Masa Bercocok Tanam: Budaya Neolithik
Cara hidup berburu dan mengumpulkan makanan
perlahan-lahan ditinggalkan. Seiring dengan itu, masyarakat memelihara
hewan-hewan tertentu (pastoralisme). Sebagian kecil penduduk yang tinggal di
tepi pantai memproduksi garam dan mencari ikan.
Kegiatan
bercocok tanam dilakukan dengan menebang dan membakar pohon-pohon dan belukar (slash and burn) sehingga terciptalah
ladang-ladang yang memberikan hasil-hasil pertanian, meskipun sifatnya masih
sederhana. Tanaman yang dikembangkan di antaranya keladi, pisang, kelapa,
salak, rambutan, sukun, dan duku; sedangkan jenis hewan yang diternakkan di
antaranya ayam, kerbau, anjing, dan babi.

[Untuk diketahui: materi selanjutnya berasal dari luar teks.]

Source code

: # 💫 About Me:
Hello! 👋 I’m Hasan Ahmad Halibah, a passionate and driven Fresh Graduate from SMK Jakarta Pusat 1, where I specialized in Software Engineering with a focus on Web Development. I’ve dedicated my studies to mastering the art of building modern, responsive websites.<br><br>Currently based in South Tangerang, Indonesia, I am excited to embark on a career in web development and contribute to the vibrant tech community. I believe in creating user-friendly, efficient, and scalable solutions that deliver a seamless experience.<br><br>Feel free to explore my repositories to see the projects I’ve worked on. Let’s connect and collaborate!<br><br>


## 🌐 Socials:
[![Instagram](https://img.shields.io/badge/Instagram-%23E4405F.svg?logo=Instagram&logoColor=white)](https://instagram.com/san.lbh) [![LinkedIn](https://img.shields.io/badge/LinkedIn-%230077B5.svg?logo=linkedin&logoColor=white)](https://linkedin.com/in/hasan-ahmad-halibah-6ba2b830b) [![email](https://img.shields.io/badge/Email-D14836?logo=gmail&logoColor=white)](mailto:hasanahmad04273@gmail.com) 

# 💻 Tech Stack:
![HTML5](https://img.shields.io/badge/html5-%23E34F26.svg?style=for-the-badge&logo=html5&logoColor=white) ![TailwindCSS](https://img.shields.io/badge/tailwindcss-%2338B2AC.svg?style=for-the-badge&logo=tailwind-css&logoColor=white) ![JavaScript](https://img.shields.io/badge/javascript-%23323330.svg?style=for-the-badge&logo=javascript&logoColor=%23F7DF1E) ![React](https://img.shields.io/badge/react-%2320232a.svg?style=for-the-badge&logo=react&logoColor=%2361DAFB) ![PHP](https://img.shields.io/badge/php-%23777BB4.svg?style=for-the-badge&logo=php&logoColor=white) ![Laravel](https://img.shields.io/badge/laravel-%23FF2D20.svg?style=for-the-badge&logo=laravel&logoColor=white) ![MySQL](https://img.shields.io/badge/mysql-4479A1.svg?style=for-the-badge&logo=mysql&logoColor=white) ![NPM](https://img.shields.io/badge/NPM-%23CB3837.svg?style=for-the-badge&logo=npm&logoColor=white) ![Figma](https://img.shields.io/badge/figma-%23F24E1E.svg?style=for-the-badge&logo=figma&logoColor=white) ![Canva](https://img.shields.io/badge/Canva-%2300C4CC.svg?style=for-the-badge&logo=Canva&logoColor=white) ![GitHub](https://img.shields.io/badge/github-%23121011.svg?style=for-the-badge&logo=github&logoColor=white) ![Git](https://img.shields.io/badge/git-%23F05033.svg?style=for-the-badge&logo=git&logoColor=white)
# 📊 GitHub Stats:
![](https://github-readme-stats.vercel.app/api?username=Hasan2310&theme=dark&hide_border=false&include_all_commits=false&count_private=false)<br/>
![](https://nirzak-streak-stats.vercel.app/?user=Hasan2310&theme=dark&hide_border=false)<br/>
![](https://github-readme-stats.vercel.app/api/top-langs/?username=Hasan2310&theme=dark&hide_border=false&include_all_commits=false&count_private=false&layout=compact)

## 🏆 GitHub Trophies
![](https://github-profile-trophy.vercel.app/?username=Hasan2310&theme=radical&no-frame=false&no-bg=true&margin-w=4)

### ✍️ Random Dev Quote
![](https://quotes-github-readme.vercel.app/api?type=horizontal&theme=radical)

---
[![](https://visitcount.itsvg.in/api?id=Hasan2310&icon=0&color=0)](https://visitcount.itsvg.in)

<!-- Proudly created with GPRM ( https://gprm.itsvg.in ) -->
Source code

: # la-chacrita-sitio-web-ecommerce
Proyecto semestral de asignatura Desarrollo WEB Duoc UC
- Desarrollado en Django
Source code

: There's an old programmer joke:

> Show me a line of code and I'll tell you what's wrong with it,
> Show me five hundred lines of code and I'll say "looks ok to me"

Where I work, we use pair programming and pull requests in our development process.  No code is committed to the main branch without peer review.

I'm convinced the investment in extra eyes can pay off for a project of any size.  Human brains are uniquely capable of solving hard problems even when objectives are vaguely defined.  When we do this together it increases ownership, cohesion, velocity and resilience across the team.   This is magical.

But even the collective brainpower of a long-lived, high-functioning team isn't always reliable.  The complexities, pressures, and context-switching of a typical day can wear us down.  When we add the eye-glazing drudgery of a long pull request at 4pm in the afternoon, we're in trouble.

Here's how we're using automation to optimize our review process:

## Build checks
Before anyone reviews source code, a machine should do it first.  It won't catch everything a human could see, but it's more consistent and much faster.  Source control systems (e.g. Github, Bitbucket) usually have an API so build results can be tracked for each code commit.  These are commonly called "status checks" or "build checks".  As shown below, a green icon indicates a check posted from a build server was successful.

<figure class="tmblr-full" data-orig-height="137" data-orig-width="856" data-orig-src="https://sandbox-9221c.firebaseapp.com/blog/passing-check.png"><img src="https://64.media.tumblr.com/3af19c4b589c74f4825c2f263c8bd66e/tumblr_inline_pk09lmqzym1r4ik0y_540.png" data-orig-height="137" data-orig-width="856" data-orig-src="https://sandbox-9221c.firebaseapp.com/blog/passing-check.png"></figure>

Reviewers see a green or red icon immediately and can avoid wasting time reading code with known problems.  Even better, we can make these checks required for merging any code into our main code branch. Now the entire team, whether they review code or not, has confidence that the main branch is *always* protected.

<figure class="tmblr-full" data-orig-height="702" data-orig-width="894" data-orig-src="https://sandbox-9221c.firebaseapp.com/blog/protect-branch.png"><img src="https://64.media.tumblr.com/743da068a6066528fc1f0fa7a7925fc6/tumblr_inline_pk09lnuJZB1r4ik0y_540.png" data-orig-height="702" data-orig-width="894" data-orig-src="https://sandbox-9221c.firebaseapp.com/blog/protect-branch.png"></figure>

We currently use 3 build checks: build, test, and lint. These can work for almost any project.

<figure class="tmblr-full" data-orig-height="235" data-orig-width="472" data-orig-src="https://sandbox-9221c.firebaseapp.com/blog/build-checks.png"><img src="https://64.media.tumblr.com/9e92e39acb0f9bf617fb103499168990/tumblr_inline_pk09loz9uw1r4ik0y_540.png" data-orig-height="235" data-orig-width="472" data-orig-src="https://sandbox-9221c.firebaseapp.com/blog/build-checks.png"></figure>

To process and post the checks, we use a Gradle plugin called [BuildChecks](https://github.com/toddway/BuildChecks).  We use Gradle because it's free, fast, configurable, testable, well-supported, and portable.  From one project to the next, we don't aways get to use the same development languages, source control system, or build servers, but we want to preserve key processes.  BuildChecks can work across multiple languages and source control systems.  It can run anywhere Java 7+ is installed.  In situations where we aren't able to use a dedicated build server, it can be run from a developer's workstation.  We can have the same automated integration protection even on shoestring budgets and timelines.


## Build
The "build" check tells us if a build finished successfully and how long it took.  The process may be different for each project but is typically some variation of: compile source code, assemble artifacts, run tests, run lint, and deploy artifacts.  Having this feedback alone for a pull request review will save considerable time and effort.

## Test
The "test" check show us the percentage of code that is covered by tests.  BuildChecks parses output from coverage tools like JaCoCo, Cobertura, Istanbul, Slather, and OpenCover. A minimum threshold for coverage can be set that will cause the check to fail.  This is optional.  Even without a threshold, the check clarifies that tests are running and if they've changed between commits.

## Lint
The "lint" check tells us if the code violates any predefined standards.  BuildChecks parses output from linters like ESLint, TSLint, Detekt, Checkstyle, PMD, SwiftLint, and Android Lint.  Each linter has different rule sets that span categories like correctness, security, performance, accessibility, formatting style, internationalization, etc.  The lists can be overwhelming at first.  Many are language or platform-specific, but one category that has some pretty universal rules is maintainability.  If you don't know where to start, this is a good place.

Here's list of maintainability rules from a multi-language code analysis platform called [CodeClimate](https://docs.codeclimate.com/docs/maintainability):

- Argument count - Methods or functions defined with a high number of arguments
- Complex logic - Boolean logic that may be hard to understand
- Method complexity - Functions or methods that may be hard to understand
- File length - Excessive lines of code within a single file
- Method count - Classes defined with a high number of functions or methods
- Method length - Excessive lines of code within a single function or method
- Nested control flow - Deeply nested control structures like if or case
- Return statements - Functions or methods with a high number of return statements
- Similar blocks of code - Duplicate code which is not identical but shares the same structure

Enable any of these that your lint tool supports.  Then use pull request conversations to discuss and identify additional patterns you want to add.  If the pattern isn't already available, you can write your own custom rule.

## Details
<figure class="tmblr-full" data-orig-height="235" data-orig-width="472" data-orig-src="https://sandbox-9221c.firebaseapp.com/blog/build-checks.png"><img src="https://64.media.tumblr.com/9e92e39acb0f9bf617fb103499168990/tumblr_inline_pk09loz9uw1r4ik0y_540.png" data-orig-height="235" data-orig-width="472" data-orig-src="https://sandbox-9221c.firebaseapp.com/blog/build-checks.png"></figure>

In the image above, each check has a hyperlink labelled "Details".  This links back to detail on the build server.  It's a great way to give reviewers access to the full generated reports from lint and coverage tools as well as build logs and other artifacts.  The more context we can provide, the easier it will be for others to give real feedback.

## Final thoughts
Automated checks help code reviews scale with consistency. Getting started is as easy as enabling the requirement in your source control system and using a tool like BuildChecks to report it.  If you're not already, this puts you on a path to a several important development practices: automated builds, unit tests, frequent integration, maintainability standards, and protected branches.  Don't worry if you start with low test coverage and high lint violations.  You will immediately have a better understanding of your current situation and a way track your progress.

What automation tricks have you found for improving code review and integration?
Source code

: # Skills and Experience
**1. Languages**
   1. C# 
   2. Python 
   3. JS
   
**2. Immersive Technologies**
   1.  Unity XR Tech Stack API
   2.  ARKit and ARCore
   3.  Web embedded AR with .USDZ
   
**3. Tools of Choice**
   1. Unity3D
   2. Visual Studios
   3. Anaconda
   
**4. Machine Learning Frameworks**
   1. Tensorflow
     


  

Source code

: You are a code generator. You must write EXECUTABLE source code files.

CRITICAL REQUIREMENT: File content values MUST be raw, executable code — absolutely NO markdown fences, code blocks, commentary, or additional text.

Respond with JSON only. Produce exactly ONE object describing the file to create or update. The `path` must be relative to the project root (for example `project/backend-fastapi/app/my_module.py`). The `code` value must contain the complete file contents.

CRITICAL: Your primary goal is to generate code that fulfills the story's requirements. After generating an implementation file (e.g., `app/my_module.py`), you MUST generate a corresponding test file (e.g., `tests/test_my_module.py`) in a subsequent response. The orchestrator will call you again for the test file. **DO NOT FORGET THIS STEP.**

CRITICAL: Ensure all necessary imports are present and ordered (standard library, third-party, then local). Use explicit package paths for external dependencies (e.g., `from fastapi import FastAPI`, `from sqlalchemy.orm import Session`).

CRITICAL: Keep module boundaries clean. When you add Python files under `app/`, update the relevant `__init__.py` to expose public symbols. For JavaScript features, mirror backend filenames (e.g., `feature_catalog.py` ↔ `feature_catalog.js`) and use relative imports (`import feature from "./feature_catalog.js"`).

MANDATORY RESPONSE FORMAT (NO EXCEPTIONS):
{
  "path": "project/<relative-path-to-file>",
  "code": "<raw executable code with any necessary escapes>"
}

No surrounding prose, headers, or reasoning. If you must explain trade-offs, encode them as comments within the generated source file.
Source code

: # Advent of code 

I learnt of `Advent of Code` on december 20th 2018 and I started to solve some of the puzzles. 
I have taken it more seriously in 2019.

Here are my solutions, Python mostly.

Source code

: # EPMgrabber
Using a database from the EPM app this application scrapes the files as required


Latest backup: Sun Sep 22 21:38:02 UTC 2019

Sebagai konsekuensi dari tradisi baru itu
(bercocok tanam), mereka sudah tinggal menetap (sedenter). Perkampungan terdiri
atas tempat-tempat tinggal sederhana yang didiami secara berkelompok oleh
beberapa keluarga. Bangunan tempat tinggal dibuat dari kayu atau bambu.
Gotong
royong juga telah menjadi bagian dari corak kehidupan masyarakat. Menebang
hutan, membakar semak belukar, menabur benih, memetik hasil, membuat gerabah,
kegiatan tukar-menukar, berburu dan menangkap ikan dilakukan secara gotong
royong.
Mereka
juga mengenal pembagian kerja antara kaum wanita dengan laki-laki. Misalnya,
pekerjaan berburu yang menghabiskan tenaga banyak dilakukan oleh para lelaki.
Menangkap ikan yang dekat dengan tempat tinggal (sungai, rawa, atau
tempat-tempat yang dangkal di danau-danau) dapat dilakukan oleh kaum wanita dan
anak-anak, sedangkan menangkap ikan di
laut lepas pada umumnya dikerjakan oleh laki-laki. Selain itu, ada anggota
masyarakat yang membuat beliung kasar di tempat yang disebut atelier, ada yang bertugas menghaluskan,
dan sebagainya.
D.
Masa Perundagian: Budaya Megalithik dan
Budaya Logam
Masa ini disebut masa perundagian yaitu dari
kata undagi yang berarti terampil
karena pada masa ini muncul golongan undagi atau golongan yang terampil
melakukan suatu jenis usaha tertentu, seperti membuat alat-alat dari logam,
rumah kayu, gerabah, perhiasan, dan
sebagainya. Munculnya kemampuan membuat alat-alat dari logam tersebut tidak
menggantikan mata pencarian pokok:
bercocok tanam.
Dalam
perkembangannya, alat-alat dari logam itu juga dipakai untuk tujuan ritual
keagamaan, seiring dengan semakin berkembangnya sistem kepercayaan mereka dalam
bentuk animism dan dinamisme.
Sementara
itu, penduduk Nusantara hidup secara menetap di desa-desa di
daerah pegunungan, dataran rendah, dan di tepi pantai dalam tata kehidupan yang
makin teratur dan terpimpin.
BAB
3
PENUTUP
KESIMPULAN
DAN SARAN
A. Kesimpulan
Pada masa berburu dan mengumpulkan makanan tingkat
sederhana, hidup manusia purba jenis Meganthropus, Pithecanthropus, dan Homo
yang hidup secara nomaden atau berpindah-pindah dari satu tempat ke tempat yang
lain mengikuti gerak benatang buruan serta sumber air.
Masa
berburu dan mengumpulkan makanan tingkat lanjut memiliki corak kehidupan
sama dengan masa sebelumnya, yaitu
berburu dan mengumpulkan makanan dari alam. Bedanya hanya dalam alat-alat dan
keterampilan yang mereka miliki. Mereka bertempat tinggal secara tidak tetap
(semi-sedenter), terutama di gua-gua payung.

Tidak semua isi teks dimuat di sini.